The Fritt Ord Tribute
Utøya and Jørgen Watne Frydnes
Utøya Island and CEO Jørgen Watne Frydnes are awarded the Fritt Ord Tribute for making the site of a terrorist attack and mass murder into an arena for knowledge, discussion and resistance.
In the aftermath of the right-wing extremist terrorist attack on the AUF (the Workers’ Youth League) and the Labour Party that took 77 lives on 22 July 2011, considerable uncertainty arose about the fate of Utøya Island and the activities there. “We’re going to take Utøya Island back”, declared AUF leader Eskil Pedersen already the day after the terrorist attack. However, this goal met with resistance and disagreement among survivors and bereaved family members for quite some time. Ultimately, the AUF has, in fact, managed to complete a difficult and profoundly important project that greatly expands and enriches Norway’s public discourse.
“From being the site of the most heinous terrorist attack in the history of Norway, Utøya Island has been transformed into an open, inclusive arena for discussion and learning. The activities on the island are proof that knowledge can overcome xenophobia, hate speech and conspiracy theories.

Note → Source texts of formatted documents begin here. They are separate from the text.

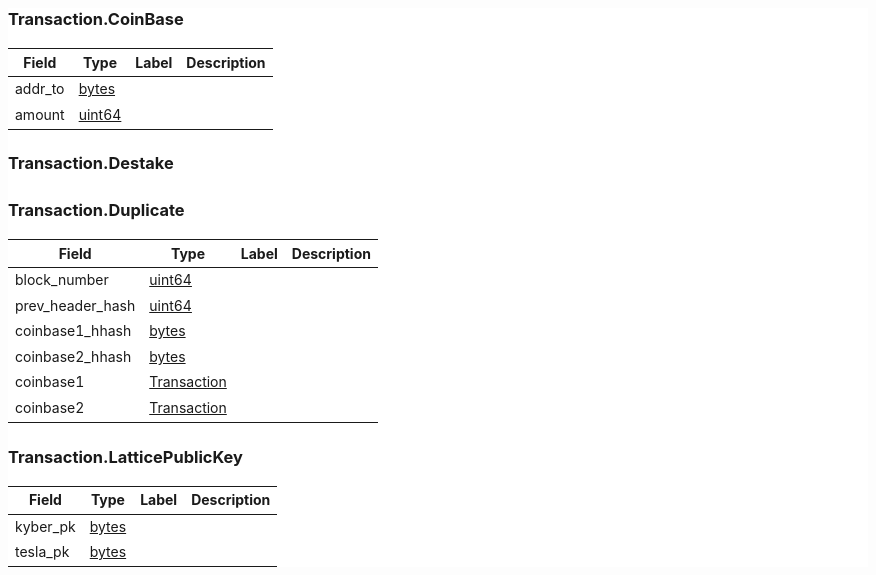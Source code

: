 




<a name="qrl.Transaction.CoinBase"/>

### Transaction.CoinBase



| Field | Type | Label | Description |
| ----- | ---- | ----- | ----------- |
| addr_to | [bytes](#bytes) |  |  |
| amount | [uint64](#uint64) |  |  |






<a name="qrl.Transaction.Destake"/>

### Transaction.Destake







<a name="qrl.Transaction.Duplicate"/>

### Transaction.Duplicate



| Field | Type | Label | Description |
| ----- | ---- | ----- | ----------- |
| block_number | [uint64](#uint64) |  |  |
| prev_header_hash | [uint64](#uint64) |  |  |
| coinbase1_hhash | [bytes](#bytes) |  |  |
| coinbase2_hhash | [bytes](#bytes) |  |  |
| coinbase1 | [Transaction](#qrl.Transaction) |  |  |
| coinbase2 | [Transaction](#qrl.Transaction) |  |  |






<a name="qrl.Transaction.LatticePublicKey"/>

### Transaction.LatticePublicKey



| Field | Type | Label | Description |
| ----- | ---- | ----- | ----------- |
| kyber_pk | [bytes](#bytes) |  |  |
| tesla_pk | [bytes](#bytes) |  |  |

On Utøya Island, new generations are learning to participate in demanding debates on freedom of expression, the culture of freedom of expression, and extremism”, remarks Grete Brochmann, Chair of the Fritt Ord Foundation Board.
As a result, Utøya Island is now once again a dynamic asset for the AUF, as tens of thousands of young people from organisations, politics, and schools in Norway and abroad visit the island each year. Such a turnaround and the breathing of new life into Utøya Island have only been possible through close, comprehensive dialogue with all the survivors and the bereaved families left behind. The powerful, deep points of contention about the future of the island have called for perseverance and daring. Jørgen Watne Frydnes has demonstrated these qualities for 10 years now. In autumn 2011, he was hired as CEO of Utøya AS. Since then, he has played a decisive role in achieving the results we now see coming to fruition, contributing greatly to the new Utøya Island becoming one of Norway’s most important venues for learning and discussion.

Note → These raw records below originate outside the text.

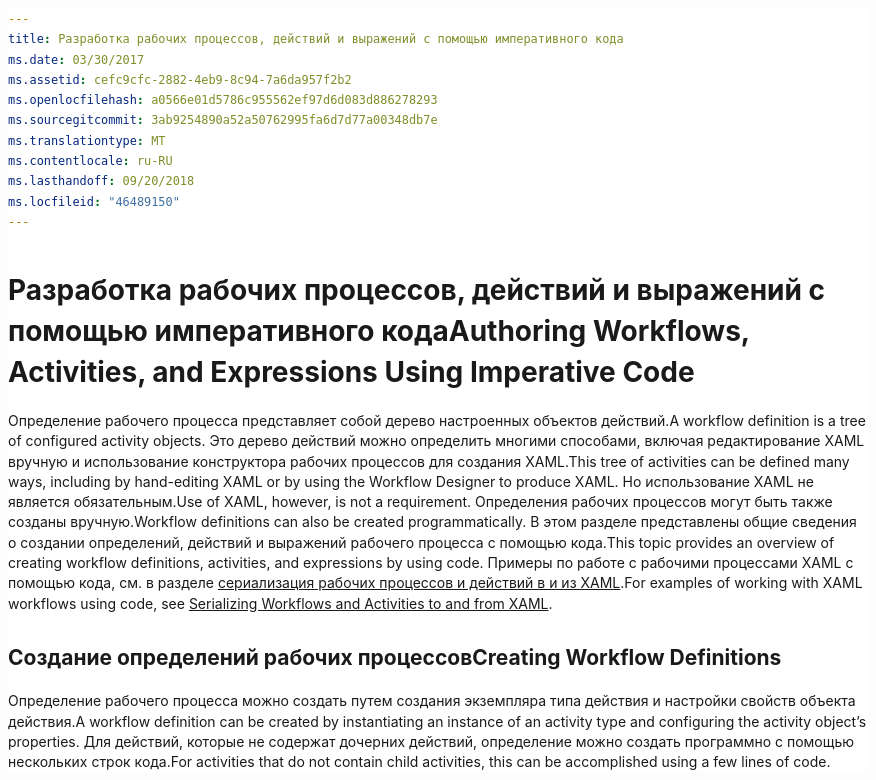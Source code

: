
 ```yaml
---
title: Разработка рабочих процессов, действий и выражений с помощью императивного кода
ms.date: 03/30/2017
ms.assetid: cefc9cfc-2882-4eb9-8c94-7a6da957f2b2
ms.openlocfilehash: a0566e01d5786c955562ef97d6d083d886278293
ms.sourcegitcommit: 3ab9254890a52a50762995fa6d7d77a00348db7e
ms.translationtype: MT
ms.contentlocale: ru-RU
ms.lasthandoff: 09/20/2018
ms.locfileid: "46489150"
---
```

# <a name="authoring-workflows-activities-and-expressions-using-imperative-code"></a><span data-ttu-id="323dc-102">Разработка рабочих процессов, действий и выражений с помощью императивного кода</span><span class="sxs-lookup"><span data-stu-id="323dc-102">Authoring Workflows, Activities, and Expressions Using Imperative Code</span></span>
<span data-ttu-id="323dc-103">Определение рабочего процесса представляет собой дерево настроенных объектов действий.</span><span class="sxs-lookup"><span data-stu-id="323dc-103">A workflow definition is a tree of configured activity objects.</span></span> <span data-ttu-id="323dc-104">Это дерево действий можно определить многими способами, включая редактирование XAML вручную и использование конструктора рабочих процессов для создания XAML.</span><span class="sxs-lookup"><span data-stu-id="323dc-104">This tree of activities can be defined many ways, including by hand-editing XAML or by using the Workflow Designer to produce XAML.</span></span> <span data-ttu-id="323dc-105">Но использование XAML не является обязательным.</span><span class="sxs-lookup"><span data-stu-id="323dc-105">Use of XAML, however, is not a requirement.</span></span> <span data-ttu-id="323dc-106">Определения рабочих процессов могут быть также созданы вручную.</span><span class="sxs-lookup"><span data-stu-id="323dc-106">Workflow definitions can also be created programmatically.</span></span> <span data-ttu-id="323dc-107">В этом разделе представлены общие сведения о создании определений, действий и выражений рабочего процесса с помощью кода.</span><span class="sxs-lookup"><span data-stu-id="323dc-107">This topic provides an overview of creating workflow definitions, activities, and expressions by using code.</span></span> <span data-ttu-id="323dc-108">Примеры по работе с рабочими процессами XAML с помощью кода, см. в разделе [сериализация рабочих процессов и действий в и из XAML](../../../docs/framework/windows-workflow-foundation/serializing-workflows-and-activities-to-and-from-xaml.md).</span><span class="sxs-lookup"><span data-stu-id="323dc-108">For examples of working with XAML workflows using code, see [Serializing Workflows and Activities to and from XAML](../../../docs/framework/windows-workflow-foundation/serializing-workflows-and-activities-to-and-from-xaml.md).</span></span>  
  
## <a name="creating-workflow-definitions"></a><span data-ttu-id="323dc-109">Создание определений рабочих процессов</span><span class="sxs-lookup"><span data-stu-id="323dc-109">Creating Workflow Definitions</span></span>  
 <span data-ttu-id="323dc-110">Определение рабочего процесса можно создать путем создания экземпляра типа действия и настройки свойств объекта действия.</span><span class="sxs-lookup"><span data-stu-id="323dc-110">A workflow definition can be created by instantiating an instance of an activity type and configuring the activity object’s properties.</span></span> <span data-ttu-id="323dc-111">Для действий, которые не содержат дочерних действий, определение можно создать программно с помощью нескольких строк кода.</span><span class="sxs-lookup"><span data-stu-id="323dc-111">For activities that do not contain child activities, this can be accomplished using a few lines of code.</span></span>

The new Hegnhuset Memorial and Learning Centre features a condensed version of the indescribable stories of what took place on Utøya Island on 22 July 2011. In 2016, The Guardian characterised the Hegnhuset Centre as “one of the world’s most important buildings”. It is home to some of the most important physical artefacts from the acts of terror committed in and around the Cafe building, and it houses a democracy workshop, where young people from all over Norway can come to participate and learn together with others. The goal is to improve young people’s grasp of democracy by sharing knowledge, values, attitudes and skills.
A new conference centre has been built adjacent to the Hegnhuset Centre, restoring Utøya Island to its former position as an arena for international solidarity and peacekeeping efforts. Tolerance, equality, freedom of expression and diversity are values that are hard pressed in a number of countries, and the activities on the island are a reflection of this.
During the 10 years that have passed since the terrorist attack, the Fritt Ord Foundation has provided funding for nearly one hundred books, exhibitions, photo projects, documentary films, journalistic projects and other initiatives on topics related to 22 July 2011. In future, the Foundation will continue to support projects related to the terrorist attacks.
The Fritt Ord Tribute consists of NOK 100 000 and a crystal vase. This recognition is awarded by the Fritt Ord Foundation’s Board for invaluable activities in the service of free speech, often in connection with current events. Fritt Ord awards the Fritt Ord Tribute annually.